Realmente, que ano intenso! Foram tragédias seguidas, em destaque o rompimento da barragem de Brumadinho (MG), as matanças numa escola pública em Suzano, na grande São Paulo, e o incêndio trágico nas instalações do CT do Flamengo, no Rio de Janeiro, ceifando a vida de 10 jovens promissores atletas do clube.
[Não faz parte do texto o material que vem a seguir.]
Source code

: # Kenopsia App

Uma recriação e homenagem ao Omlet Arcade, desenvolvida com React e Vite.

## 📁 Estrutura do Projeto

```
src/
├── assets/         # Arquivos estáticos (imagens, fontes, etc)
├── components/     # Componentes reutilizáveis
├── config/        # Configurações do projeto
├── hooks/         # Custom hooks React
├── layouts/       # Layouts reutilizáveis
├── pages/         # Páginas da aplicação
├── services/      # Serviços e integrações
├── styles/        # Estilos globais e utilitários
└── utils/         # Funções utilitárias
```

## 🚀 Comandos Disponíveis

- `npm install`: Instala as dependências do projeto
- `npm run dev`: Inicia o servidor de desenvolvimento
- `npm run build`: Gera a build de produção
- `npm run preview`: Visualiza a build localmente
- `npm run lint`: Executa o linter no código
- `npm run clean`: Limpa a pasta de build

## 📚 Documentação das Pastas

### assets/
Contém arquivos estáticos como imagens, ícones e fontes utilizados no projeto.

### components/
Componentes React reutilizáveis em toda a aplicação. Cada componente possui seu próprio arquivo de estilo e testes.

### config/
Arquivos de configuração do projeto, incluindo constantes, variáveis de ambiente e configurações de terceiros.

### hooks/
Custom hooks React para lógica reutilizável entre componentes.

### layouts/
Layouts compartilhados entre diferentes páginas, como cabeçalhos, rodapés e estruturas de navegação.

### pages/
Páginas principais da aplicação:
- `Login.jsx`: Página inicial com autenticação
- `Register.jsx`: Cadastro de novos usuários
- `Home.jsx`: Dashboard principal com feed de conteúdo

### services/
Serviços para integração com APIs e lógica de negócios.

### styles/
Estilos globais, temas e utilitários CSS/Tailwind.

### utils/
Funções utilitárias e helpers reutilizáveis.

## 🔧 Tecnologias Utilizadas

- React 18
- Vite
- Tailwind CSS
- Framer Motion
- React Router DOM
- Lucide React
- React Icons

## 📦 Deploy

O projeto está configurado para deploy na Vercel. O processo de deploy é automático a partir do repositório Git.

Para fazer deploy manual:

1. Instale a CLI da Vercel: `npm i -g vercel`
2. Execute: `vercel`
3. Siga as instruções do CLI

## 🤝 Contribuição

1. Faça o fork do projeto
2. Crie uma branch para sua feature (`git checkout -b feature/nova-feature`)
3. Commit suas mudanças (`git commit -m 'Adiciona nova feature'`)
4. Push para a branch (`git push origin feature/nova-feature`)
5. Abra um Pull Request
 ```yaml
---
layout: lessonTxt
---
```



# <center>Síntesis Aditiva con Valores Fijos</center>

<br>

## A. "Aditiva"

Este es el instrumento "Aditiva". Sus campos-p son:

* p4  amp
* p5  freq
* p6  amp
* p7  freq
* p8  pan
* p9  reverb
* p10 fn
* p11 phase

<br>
No “circo político” de Brasília, os eventos não foram menos bombásticos. O presidente eleito, Jair Bolsonaro, assumiu já tendo que administrar uma crise em casa, com o filho, Flávio Bolsonaro envolvido num esquema na Assembleia Legislativa do RJ, de repasses de parte dos salários dos seus funcionários de gabinete. Pegou mal, pelas investigações, também, o fato de haver ligações deste com milicianos. Para piorar, logo nos primeiros dias de mandato, Bolsonaro acabou tendo que demitir Gustavo Bebiano, seu secretário geral, sob acusação de vazar informações de reuniões fechadas do governo para a imprensa. Isso acabou superdimensionado, depois de Bebiano se desentender com um dos filhos do presidente, Carlos Bolsonaro, o da comunicação do governo nas redes sociais.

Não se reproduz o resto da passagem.